ABSTRACT
Introduction: Over the last decade targeted therapies have transformed the treatment landscape for hematologic malignancies with >70 new or extended approvals by the FDA since 2010. Since many of these drugs are registered for multiple entities and >1/3 were approved in the last two years, treatment options in hematology are rapidly expanding. Despite the justified excitement around the often previously unseen emerging therapeutic potential, distinct side-effect profiles require vigilance and adequate management by patients and caregivers.
Areas covered: This review provides a summary of the unique toxicity profiles of therapies for hematologic malignancies during the last decade with a focus on clinical implications and applicability. Due to the already wide implementation in common practice or an immense potential thereof selected treatments such as immune checkpoint inhibitors, various monoclonal antibodies, tyrosine kinase inhibitors and CAR T-cell therapies are discussed in detail. Challenges and potential strategies to assess and manage real-world toxicity after drug approval are addressed.
Expert opinion: The rapidly expanding therapeutic landscape of hematologic malignancies comes with a broad spectrum of side effects which are distinct from conventional hematotoxicity and require alertness.
Article Highlights
Novel agents often approved on the basis of phase II trials with scarce data on toxicities are rapidly changing the treatment of hematologic malignancies
The side effect profiles of these drugs change with larger and more heterogeneous patient groups treated outside clinical trials
Underlying mechanisms or biomarkers for the development of toxicities with novel therapeutics as well as potential long-term toxicities remain poorly understood
Checkpoint inhibition generally is well tolerable, with mostly low-grade irAEs and rare potentially life-threatening affection of lung, heart or liver. Treatment delay/discontinuation and corticosteroid treatment usually results in full recovery.

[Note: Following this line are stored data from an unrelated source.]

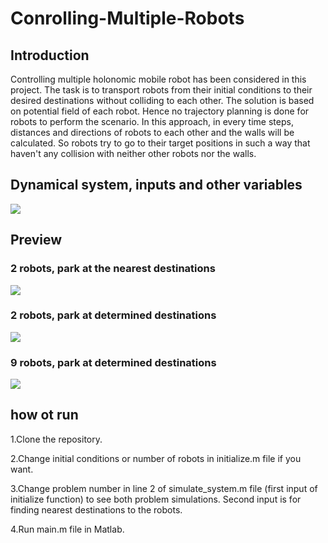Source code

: # Conrolling-Multiple-Robots
## Introduction
Controlling multiple holonomic mobile robot has been considered in this project.
The task is to transport robots from their initial conditions to their desired destinations without colliding to each other. The solution is based on potential field of each robot. Hence no trajectory planning is done for robots to perform the scenario. In this approach, in every time steps, distances and directions of robots to each other and the walls will be calculated. So robots try to go to their target positions in such a way that haven't any collision with neither other robots nor the walls.

## Dynamical system, inputs and other variables
<div align="left">
  <img src="https://github.com/MustafaLotfi/Conrolling-Multiple-Robots/blob/main/docs/images/1.png">
</div>

## Preview
### 2 robots, park at the nearest destinations
<div align="left">
  <img src="https://github.com/MustafaLotfi/Conrolling-Multiple-Robots/blob/main/docs/images/2.gif">
</div>


### 2 robots, park at determined destinations
<div align="left">
  <img src="https://github.com/MustafaLotfi/Conrolling-Multiple-Robots/blob/main/docs/images/3.gif">
</div>


### 9 robots, park at determined destinations
<div align="left">
  <img src="https://github.com/MustafaLotfi/Conrolling-Multiple-Robots/blob/main/docs/images/4.gif">
</div>

## how ot run
1.Clone the repository.

2.Change initial conditions or number of robots in initialize.m file if you want.

3.Change problem number in line 2 of simulate_system.m file (first input of initialize function) to see both problem simulations. Second input is for finding nearest destinations to the robots.

4.Run main.m file in Matlab.
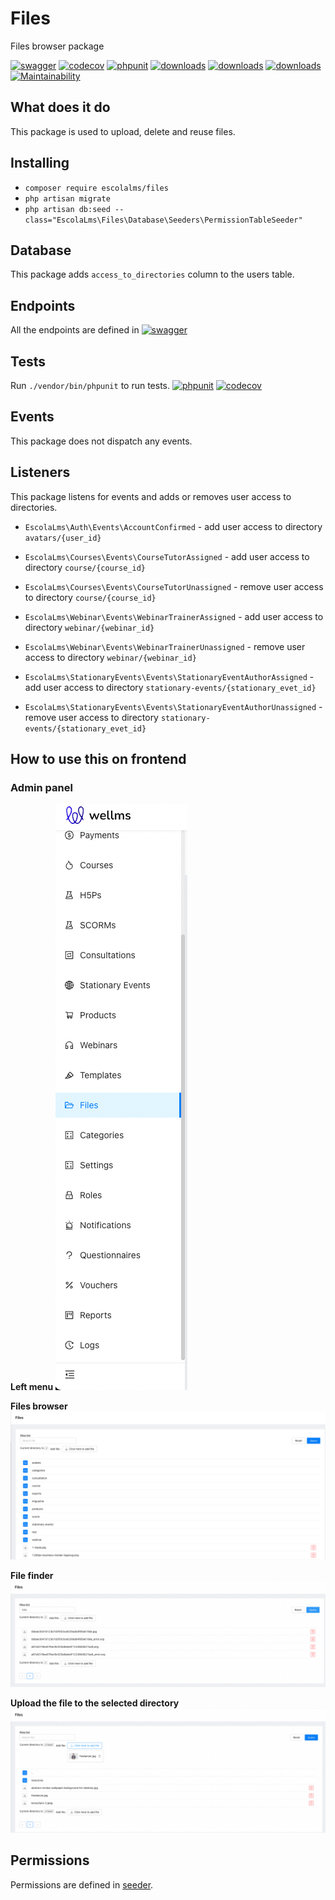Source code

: # Files

Files browser package

[![swagger](https://img.shields.io/badge/documentation-swagger-green)](https://escolalms.github.io/Files/)
[![codecov](https://codecov.io/gh/EscolaLMS/Files/branch/main/graph/badge.svg?token=NRAN4R8AGZ)](https://codecov.io/gh/EscolaLMS/Files)
[![phpunit](https://github.com/EscolaLMS/Files/actions/workflows/test.yml/badge.svg)](https://github.com/EscolaLMS/Files/actions/workflows/test.yml)
[![downloads](https://img.shields.io/packagist/dt/escolalms/files)](https://packagist.org/packages/escolalms/files)
[![downloads](https://img.shields.io/packagist/v/escolalms/files)](https://packagist.org/packages/escolalms/files)
[![downloads](https://img.shields.io/packagist/l/escolalms/files)](https://packagist.org/packages/escolalms/files)
[![Maintainability](https://api.codeclimate.com/v1/badges/99e3f317974d77113a6a/maintainability)](https://codeclimate.com/github/EscolaLMS/Files/maintainability)

## What does it do

This package is used to upload, delete and reuse files.

## Installing

- `composer require escolalms/files`
- `php artisan migrate`
- `php artisan db:seed --class="EscolaLms\Files\Database\Seeders\PermissionTableSeeder"`

## Database

This package adds `access_to_directories` column to the users table.

## Endpoints

All the endpoints are defined in [![swagger](https://img.shields.io/badge/documentation-swagger-green)](https://escolalms.github.io/Files/)

## Tests

Run `./vendor/bin/phpunit` to run tests.
[![phpunit](https://github.com/EscolaLMS/Files/actions/workflows/test.yml/badge.svg)](https://github.com/EscolaLMS/Files/actions/workflows/test.yml)
[![codecov](https://codecov.io/gh/EscolaLMS/Files/branch/main/graph/badge.svg?token=NRAN4R8AGZ)](https://codecov.io/gh/EscolaLMS/Files)

## Events

This package does not dispatch any events.

## Listeners

This package listens for events and adds or removes user access to directories.

- `EscolaLms\Auth\Events\AccountConfirmed` - add user access to directory `avatars/{user_id}`

- `EscolaLms\Courses\Events\CourseTutorAssigned` - add user access to directory `course/{course_id}`
- `EscolaLms\Courses\Events\CourseTutorUnassigned` - remove user access to directory `course/{course_id}`

- `EscolaLms\Webinar\Events\WebinarTrainerAssigned` - add user access to directory `webinar/{webinar_id}`
- `EscolaLms\Webinar\Events\WebinarTrainerUnassigned` - remove user access to directory `webinar/{webinar_id}`

- `EscolaLms\StationaryEvents\Events\StationaryEventAuthorAssigned` - add user access to directory `stationary-events/{stationary_evet_id}`
- `EscolaLms\StationaryEvents\Events\StationaryEventAuthorUnassigned` - remove user access to directory `stationary-events/{stationary_evet_id}`

## How to use this on frontend

### Admin panel

**Left menu**
![Menu](./docs/files/menu.png "Menu")

**Files browser**
![List](./docs/files/list.png "List")

**File finder**
![Finder](./docs/files/finder.png "File finder")

**Upload the file to the selected directory**
![Upload](./docs/files/upload.png "Upload")

## Permissions

Permissions are defined in [seeder](https://github.com/EscolaLMS/Files/blob/main/database/seeders/PermissionTableSeeder.php).
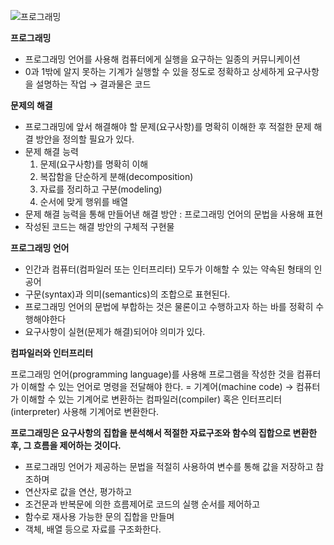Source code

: ![프로그래밍](https://s3.us-west-2.amazonaws.com/secure.notion-static.com/ff98c7e5-1024-4bbd-9b6b-dc25854b26b4/Untitled.png?X-Amz-Algorithm=AWS4-HMAC-SHA256&X-Amz-Credential=AKIAT73L2G45O3KS52Y5%2F20210101%2Fus-west-2%2Fs3%2Faws4_request&X-Amz-Date=20210101T084748Z&X-Amz-Expires=86400&X-Amz-Signature=0e29c47bc8ab04d020e4b328a2224c005ccbe9f44d0d7551b048ae4dcde133eb&X-Amz-SignedHeaders=host&response-content-disposition=filename%20%3D%22Untitled.png%22)

**프로그래밍**

- 프로그래밍 언어를 사용해 컴퓨터에게 실행을 요구하는 일종의 커뮤니케이션
- 0과 1밖에 알지 못하는 기계가 실행할 수 있을 정도로 정확하고 상세하게 요구사항을 설명하는 작업 → 결과물은 코드

**문제의 해결**

- 프로그래밍에 앞서 해결해야 할 문제(요구사항)를 명확히 이해한 후 적절한 문제 해결 방안을 정의할 필요가 있다.
- 문제 해결 능력
  1. 문제(요구사항)를 명확히 이해
  2. 복잡함을 단순하게 분해(decomposition)
  3. 자료를 정리하고 구분(modeling)
  4. 순서에 맞게 행위를 배열
- 문제 해결 능력을 통해 만들어낸 해결 방안 : 프로그래밍 언어의 문법을 사용해 표현
- 작성된 코드는 해결 방안의 구체적 구현물

**프로그래밍 언어**

- 인간과 컴퓨터(컴파일러 또는 인터프리터) 모두가 이해할 수 있는 약속된 형태의 인공어
- 구문(syntax)과 의미(semantics)의 조합으로 표현된다.
- 프로그래밍 언어의 문법에 부합하는 것은 물론이고 수행하고자 하는 바를 정확히 수행해야한다
- 요구사항이 실현(문제가 해결)되어야 의미가 있다.

**컴파일러와 인터프리터**

프로그래밍 언어(programming language)를 사용해 프로그램을 작성한 것을 컴퓨터가 이해할 수 있는 언어로 명령을 전달해야 한다. = 기계어(machine code) → 컴퓨터가 이해할 수 있는 기계어로 변환하는 컴파일러(compiler) 혹은 인터프리터(interpreter) 사용해 기계어로 변환한다.

**프로그래밍은 요구사항의 집합을 분석해서 적절한 자료구조와 함수의 집합으로 변환한 후, 그 흐름을 제어하는 것이다.**

- 프로그래밍 언어가 제공하는 문법을 적절히 사용하여 변수를 통해 값을 저장하고 참조하며
- 연산자로 값을 연산, 평가하고
- 조건문과 반복문에 의한 흐름제어로 코드의 실행 순서를 제어하고
- 함수로 재사용 가능한 문의 집합을 만들며
- 객체, 배열 등으로 자료를 구조화한다.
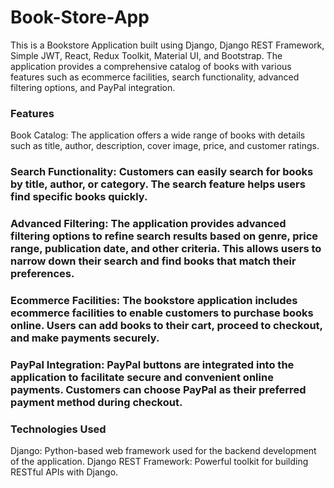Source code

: # Book-Store-App
  This is a Bookstore Application built using Django, Django REST Framework, Simple JWT, React, Redux Toolkit, Material UI, and Bootstrap. The application provides a comprehensive catalog of books with various features such as ecommerce facilities, search functionality, advanced filtering options, and PayPal integration.

###  Features
Book Catalog: The application offers a wide range of books with details such as title, author, description, cover image, price, and customer ratings.

###  Search Functionality: Customers can easily search for books by title, author, or category. The search feature helps users find specific books quickly.

###  Advanced Filtering: The application provides advanced filtering options to refine search results based on genre, price range, publication date, and other criteria. This allows users to narrow down their search and find books that match their preferences.

###  Ecommerce Facilities: The bookstore application includes ecommerce facilities to enable customers to purchase books online. Users can add books to their cart, proceed to checkout, and make payments securely.

###  PayPal Integration: PayPal buttons are integrated into the application to facilitate secure and convenient online payments. Customers can choose PayPal as their preferred payment method during checkout.

###  Technologies Used
Django: Python-based web framework used for the backend development of the application.
Django REST Framework: Powerful toolkit for building RESTful APIs with Django.
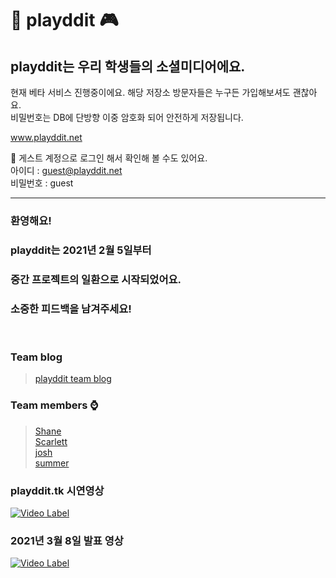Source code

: # 📱 playddit 🎮
## playddit는 우리 학생들의 소셜미디어에요.

현재 베타 서비스 진행중이에요. 해당 저장소 방문자들은 누구든 가입해보셔도 괜찮아요.    
비밀번호는 DB에 단방향 이중 암호화 되어 안전하게 저장됩니다.

www.playddit.net

🙇‍ 게스트 계정으로 로그인 해서 확인해 볼 수도 있어요.   
아이디 : guest@playddit.net   
비밀번호 : guest   
<hr>

### 환영해요!
### playddit는 2021년 2월 5일부터
### 중간 프로젝트의 일환으로 시작되었어요.
### 소중한 피드백을 남겨주세요!
<br>

### Team blog
>[playddit team blog](./teamBlog/teamblog.md)
### Team members ⌚️
>[Shane](https://github.com/Shane-Park)   
>[Scarlett](https://github.com/Scarl-ett)   
>[josh](https://github.com/JeonghoonWon)   
>[summer](https://github.com/5UMMER)   

### playddit.tk 시연영상
[![Video Label](http://img.youtube.com/vi/gp4PaVysbNw/maxresdefault.jpg)](https://youtu.be/gp4PaVysbNw) 

### 2021년 3월 8일 발표 영상
[![Video Label](http://img.youtube.com/vi/S1e29gxoSLQ/maxresdefault.jpg)](https://youtu.be/S1e29gxoSLQ) 
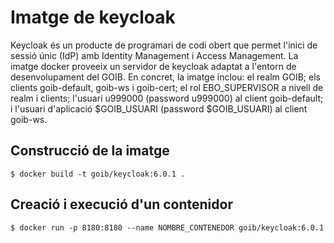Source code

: # Imatge de keycloak
Keycloak és un producte de programari de codi obert que permet l'inici de sessió únic (IdP) amb Identity Management i Access Management. La imatge docker proveeix un servidor de keycloak adaptat a l'entorn de desenvolupament del GOIB. En concret, la imatge inclou: el realm GOIB; els clients goib-default, goib-ws i goib-cert; el rol EBO_SUPERVISOR a nivell de realm i clients; l'usuari u999000 (password u999000) al client goib-default; i l'usuari d'aplicació $GOIB_USUARI (password $GOIB_USUARI) al client goib-ws.  

## Construcció de la imatge  
    $ docker build -t goib/keycloak:6.0.1 .  
  
## Creació i execució d'un contenidor  
    $ docker run -p 8180:8180 --name NOMBRE_CONTENEDOR goib/keycloak:6.0.1  

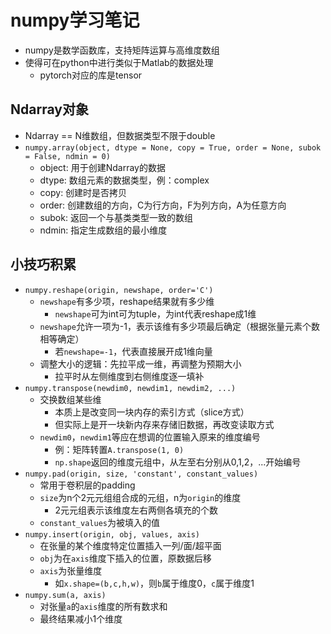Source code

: # numpy学习笔记

- numpy是数学函数库，支持矩阵运算与高维度数组
- 使得可在python中进行类似于Matlab的数据处理
  - pytorch对应的库是tensor

## Ndarray对象

- Ndarray == N维数组，但数据类型不限于double
- `numpy.array(object, dtype = None, copy = True, order = None, subok = False, ndmin = 0)`
  - object: 用于创建Ndarray的数据
  - dtype: 数组元素的数据类型，例：complex
  - copy: 创建时是否拷贝
  - order: 创建数组的方向，C为行方向，F为列方向，A为任意方向
  - subok: 返回一个与基类类型一致的数组
  - ndmin: 指定生成数组的最小维度

## 小技巧积累

- `numpy.reshape(origin, newshape, order='C')`
  - `newshape`有多少项，reshape结果就有多少维
    - `newshape`可为int可为tuple，为int代表reshape成1维
  - `newshape`允许一项为-1，表示该维有多少项最后确定（根据张量元素个数相等确定）
    - 若`newshape=-1`，代表直接展开成1维向量
  - 调整大小的逻辑：先拉平成一维，再调整为预期大小
    - 拉平时从左侧维度到右侧维度逐一填补
- `numpy.transpose(newdim0, newdim1, newdim2, ...)`
  - 交换数组某些维
    - 本质上是改变同一块内存的索引方式（slice方式）
    - 但实际上是开一块新内存来存储旧数据，再改变读取方式
  - `newdim0`，`newdim1`等应在想调的位置输入原来的维度编号
    - 例：矩阵转置`A.transpose(1, 0)`
    - `np.shape`返回的维度元组中，从左至右分别从0,1,2，...开始编号
- `numpy.pad(origin, size, 'constant', constant_values)`
  - 常用于卷积层的padding
  - `size`为n个2元元组组合成的元组，n为`origin`的维度
    - 2元元组表示该维度左右两侧各填充的个数
  - `constant_values`为被填入的值
- `numpy.insert(origin, obj, values, axis)`
  - 在张量的某个维度特定位置插入一列/面/超平面
  - `obj`为在`axis`维度下插入的位置，原数据后移
  - `axis`为张量维度
    - 如`x.shape=(b,c,h,w)`，则`b`属于维度0，`c`属于维度1
- `numpy.sum(a, axis)`
  - 对张量`a`的`axis`维度的所有数求和
  - 最终结果减小1个维度













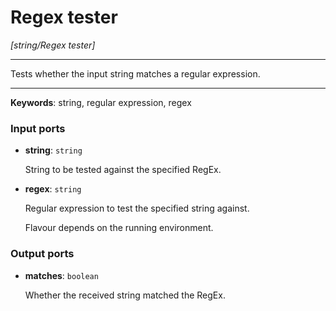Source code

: # Regex tester

_[string/Regex tester]_

---

Tests whether the input string matches a regular expression.  

---

__Keywords__: string, regular expression, regex

### Input ports

* __string__: ` string `

    String to be tested against the specified RegEx.  


* __regex__: ` string `

    Regular expression to test the specified string against.  
      
    Flavour depends on the running environment.  

### Output ports

* __matches__: ` boolean `

    Whether the received string matched the RegEx.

Even though having transformed first-line treatment for diseases like CLL or WM, BTKis show a distinct toxicity profile, which is mostly well manageable. Physicians should be aware of bleeding, cardiovascular side effects such as hypertension or atrial fibrillation and opportunistic infections, which can be life-threatening.
CAR T-cell treatment is improving the outcome of patients with r/r malignancies and AEs like CRS and ICANS are frequently seen, although mostly °1-2. Further investigation is needed to improve the treatment of patients with CRS and ICANS °3-4 and therefore even further improve the outcome of these patients.
The management of toxicities emerging from novel therapeutics should follow guidelines and locally established interdisciplinary algorithms
Data regarding the efficacy of different strategies to mitigate relevant toxicities need to be generated, ideally in collaborative multicenter analyses or even within prospective interventional clinical trials.
Declaration of interest
F Simon and J Garcia Borrega have received travel grants from Gilead. PJ Bröckelmann has received research funding from Bristol-Myers Squibb, Merck Sharpe & Dohme and Takeda, honoraria from Bristol-Myers Squibb and Takeda and has served in an advisory role for Takeda. The authors have no other relevant affiliations or financial involvement with any organization or entity with a financial interest in or financial conflict with the subject matter or materials discussed in the manuscript apart from those disclosed.
Reviewer Disclosures
Peer reviewers on this manuscript have no relevant financial or other relationships to disclose.